WHAT THE TASK REQUIRES:
Using the entries that follow, state how many lines contain "Option", with no other words.

INPUT DATA:
* * *

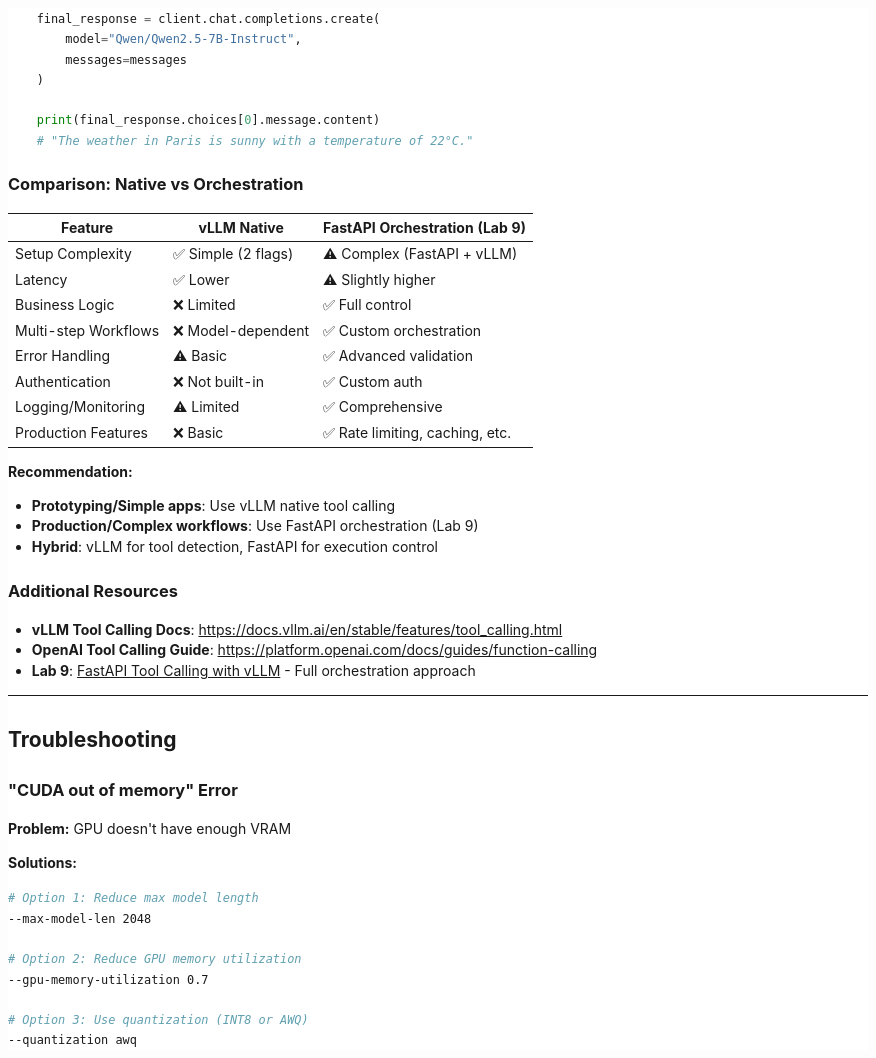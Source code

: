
```python
    final_response = client.chat.completions.create(
        model="Qwen/Qwen2.5-7B-Instruct",
        messages=messages
    )

    print(final_response.choices[0].message.content)
    # "The weather in Paris is sunny with a temperature of 22°C."
```

### Comparison: Native vs Orchestration

| Feature | vLLM Native | FastAPI Orchestration (Lab 9) |
|---------|-------------|-------------------------------|
| Setup Complexity | ✅ Simple (2 flags) | ⚠️ Complex (FastAPI + vLLM) |
| Latency | ✅ Lower | ⚠️ Slightly higher |
| Business Logic | ❌ Limited | ✅ Full control |
| Multi-step Workflows | ❌ Model-dependent | ✅ Custom orchestration |
| Error Handling | ⚠️ Basic | ✅ Advanced validation |
| Authentication | ❌ Not built-in | ✅ Custom auth |
| Logging/Monitoring | ⚠️ Limited | ✅ Comprehensive |
| Production Features | ❌ Basic | ✅ Rate limiting, caching, etc. |

**Recommendation:**
- **Prototyping/Simple apps**: Use vLLM native tool calling
- **Production/Complex workflows**: Use FastAPI orchestration (Lab 9)
- **Hybrid**: vLLM for tool detection, FastAPI for execution control

### Additional Resources

- **vLLM Tool Calling Docs**: https://docs.vllm.ai/en/stable/features/tool_calling.html
- **OpenAI Tool Calling Guide**: https://platform.openai.com/docs/guides/function-calling
- **Lab 9**: [FastAPI Tool Calling with vLLM](LAB_9_TOOL_CALLING.md) - Full orchestration approach

---

## Troubleshooting

### "CUDA out of memory" Error

**Problem:** GPU doesn't have enough VRAM

**Solutions:**
```bash
# Option 1: Reduce max model length
--max-model-len 2048

# Option 2: Reduce GPU memory utilization
--gpu-memory-utilization 0.7

# Option 3: Use quantization (INT8 or AWQ)
--quantization awq
```
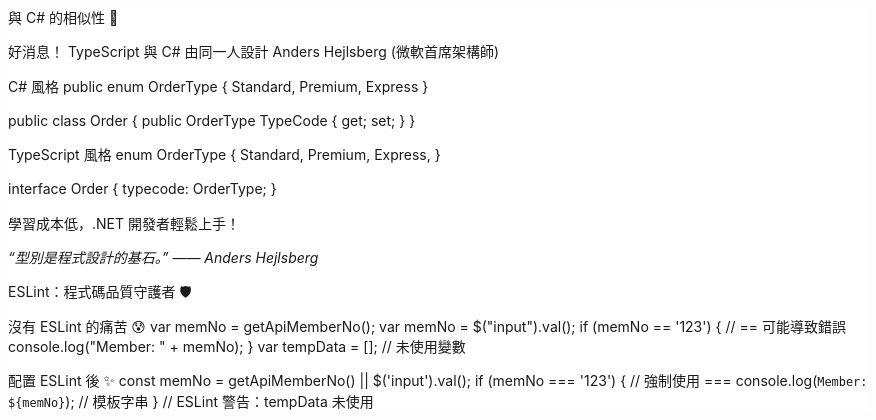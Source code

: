 
與 C# 的相似性 🤝

好消息！
TypeScript 與 C# 由同一人設計
Anders Hejlsberg (微軟首席架構師)


C# 風格
public enum OrderType {
    Standard,
    Premium,
    Express
}

public class Order {
    public OrderType TypeCode { get; set; }
}

TypeScript 風格
enum OrderType {
  Standard,
  Premium,
  Express,
}

interface Order {
  typecode: OrderType;
}

學習成本低，.NET 開發者輕鬆上手！





*“型別是程式設計的基石。” —— Anders Hejlsberg*





ESLint：程式碼品質守護者 🛡️




沒有 ESLint 的痛苦 😰
var memNo = getApiMemberNo();
var memNo = $("input").val();
if (memNo == '123') { // == 可能導致錯誤
  console.log("Member: " + memNo);
}
var tempData = []; // 未使用變數

配置 ESLint 後 ✨
const memNo = getApiMemberNo() || $('input').val();
if (memNo === '123') { // 強制使用 ===
  console.log(`Member: ${memNo}`); // 模板字串
}
// ESLint 警告：tempData 未使用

* * *

OUTPUT OF THE EXERCISE:
3